* **Problem to work on**:
Using the records below, transcribe word for word the stretch from the line that contains "( 1 + \beta" through the line that contains "The natural distribution", both end lines included, and nothing else.

[Saved data entries]
# # # # # # #
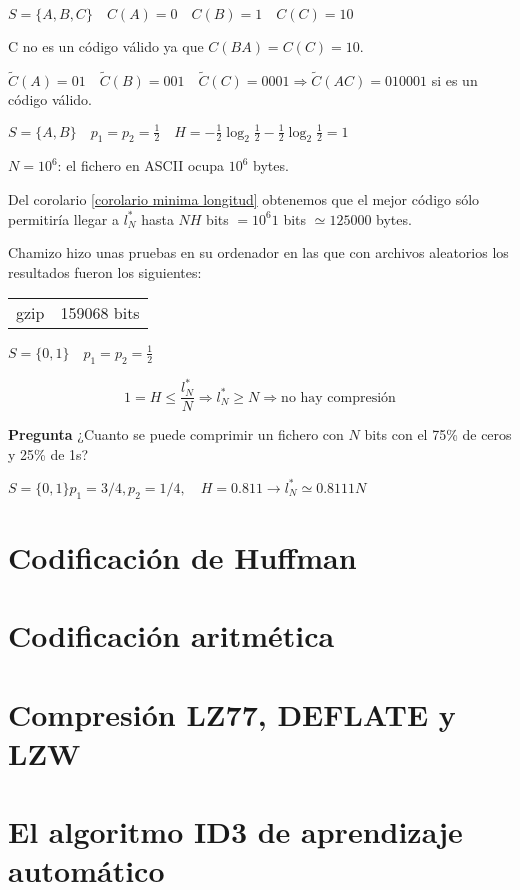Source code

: 	\begin{example}

		$S = \{A,B,C\} \quad C(A) = 0 \quad C(B) = 1 \quad C(C) = 10$

		C no es un código válido ya que $C(BA) = C(C) = 10$.

		$\widetilde{C}(A) = 01 \quad \widetilde{C}(B) = 001 \quad \widetilde{C}(C) = 0001 \Rightarrow \widetilde{C}(AC) = 010001 $ si es un código válido.

	\end{example}


	\begin{example}


		$S = \{A,B\} \quad p_1 = p_2 = \frac{1}{2} \quad H = -\frac{1}{2} \log_2 \frac{1}{2} - \frac{1}{2} \log_2 \frac{1}{2} = 1$

		$N = 10^6$: el fichero en ASCII ocupa $10^6$ bytes.

		Del corolario \ref{corolario minima longitud} obtenemos que el mejor código sólo permitiría llegar a $l^*_N$ hasta $NH$ bits $= 10^6 1$ bits $\simeq 125000$ bytes.

		Chamizo hizo unas pruebas en su ordenador en las que con archivos aleatorios los resultados fueron los siguientes:

		\begin{table}[h]
			\begin{tabular}{r|c}
			gzip & 159068 bits
			\end{tabular}
		\end{table}


	\end{example}


	\begin{example}

		$S = \{0,1\} \quad p_1 = p_2 = \frac{1}{2}$

		$$ 1 = H \leq \frac{l^*_N}{N} \Rightarrow l^*_N \geq N \Rightarrow \text{no hay compresión} $$

	\end{example}


	\textbf{Pregunta} ¿Cuanto se puede comprimir un fichero con $N$ bits con el 75\% de ceros y 25\% de 1s? 

	$ S= \{0,1\} p_1 = 3/4, p_2 = 1/4, \quad H = 0.811 \rightarrow  l^*_N \simeq 0.8111 N $

\section{Codificación de Huffman}
\section{Codificación aritmética}
\section{Compresión LZ77, DEFLATE y LZW}
\section{El algoritmo ID3 de aprendizaje automático}

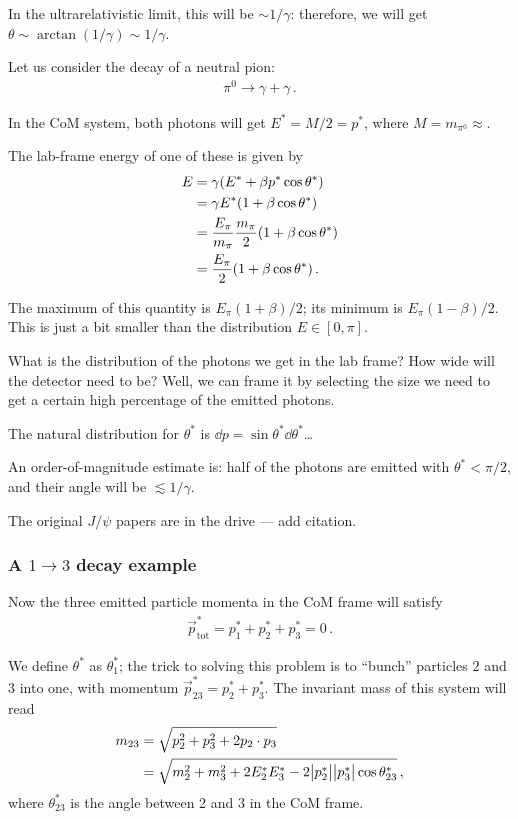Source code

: \documentclass[main.tex]{subfiles}
\begin{document}
In the ultrarelativistic limit, this will be \(\sim 1/ \gamma \): therefore, we will get \(\theta \sim \arctan (1 / \gamma ) \sim 1/ \gamma \).

Let us consider the decay of a neutral pion: 
%
\begin{align}
\pi^{0} \to \gamma + \gamma 
\,.
\end{align}

In the CoM system, both photons will get \(E^{*} = M/2 = p^{*}\), where \(M = m_{\pi^{0}} \approx \).

The lab-frame energy of one of these is given by 
%
\begin{align}
E &= \gamma \qty(E^{*} + \beta p^{*} \cos \theta^{*})\\
 &= \gamma E^{*} ( 1 + \beta \cos \theta^{*})  \\
 &= \frac{E_\pi }{m_\pi } \frac{m_\pi}{2} \qty(1 + \beta \cos \theta^{*})  \\
 &= \frac{E_\pi }{2} \qty(1 + \beta \cos \theta^{*})
\,.
\end{align}

The maximum of this quantity is \(E_\pi (1 + \beta ) /2\); its minimum is \(E_\pi (1 - \beta ) / 2\). 
This is just a bit smaller than the distribution \(E \in [0, \pi ]\). 

What is the distribution of the photons we get in the lab frame? How wide will the detector need to be? 
Well, we can frame it by selecting the size we need to get a certain high percentage of the emitted photons. 

The natural distribution for \(\theta^{*}\) is 
\(\dd{p} = \sin \theta^{*} \dd{\theta^{*}}\)\dots 

An order-of-magnitude estimate is: half of the photons are emitted with \(\theta^{*} < \pi /2\), and their angle will be \(\lesssim 1 / \gamma \).

The original \(J/\psi \) papers are in the drive --- add citation.

\subsubsection{A \(1 \to 3\) decay example}

Now the three emitted particle momenta in the CoM frame will satisfy 
%
\begin{align}
\vec{p}^{*} _{\text{tot}} = 
p^{*}_{1} + 
p^{*}_{2} + 
p^{*}_{3} = 0
\,.
\end{align}

We define \(\theta^{*}\) as \(\theta^{*}_1\); the trick to solving this problem is to ``bunch'' particles \(2\) and \(3\) into one, with momentum \(\vec{p}^{*}_{23} = p^{*}_{2} + p^{*}_{3}\). 
The invariant mass of this system will read 
%
\begin{align}
m_{\text{23}} &= \sqrt{p_2^2 + p_3^2 + 2 p_2 \cdot p_3}  \\
&= \sqrt{m_2^2 + m_3^2 + 2 E_2^{*} E_3^{*} - 2 \abs{p_2^{*}} \abs{p_3^{*}} \cos \theta^{*}_{23}}
\,,
\end{align}
%
where \(\theta^{*}_{23}\) is the angle between 2 and 3 in the CoM frame. 
\end{document}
# # # # # # #
* **Response for this exercise**:
 &= \gamma E^{*} ( 1 + \beta \cos \theta^{*})  \\
 &= \frac{E_\pi }{m_\pi } \frac{m_\pi}{2} \qty(1 + \beta \cos \theta^{*})  \\
 &= \frac{E_\pi }{2} \qty(1 + \beta \cos \theta^{*})
\,.
\end{align}

The maximum of this quantity is \(E_\pi (1 + \beta ) /2\); its minimum is \(E_\pi (1 - \beta ) / 2\). 
This is just a bit smaller than the distribution \(E \in [0, \pi ]\). 

What is the distribution of the photons we get in the lab frame? How wide will the detector need to be? 
Well, we can frame it by selecting the size we need to get a certain high percentage of the emitted photons. 

The natural distribution for \(\theta^{*}\) is 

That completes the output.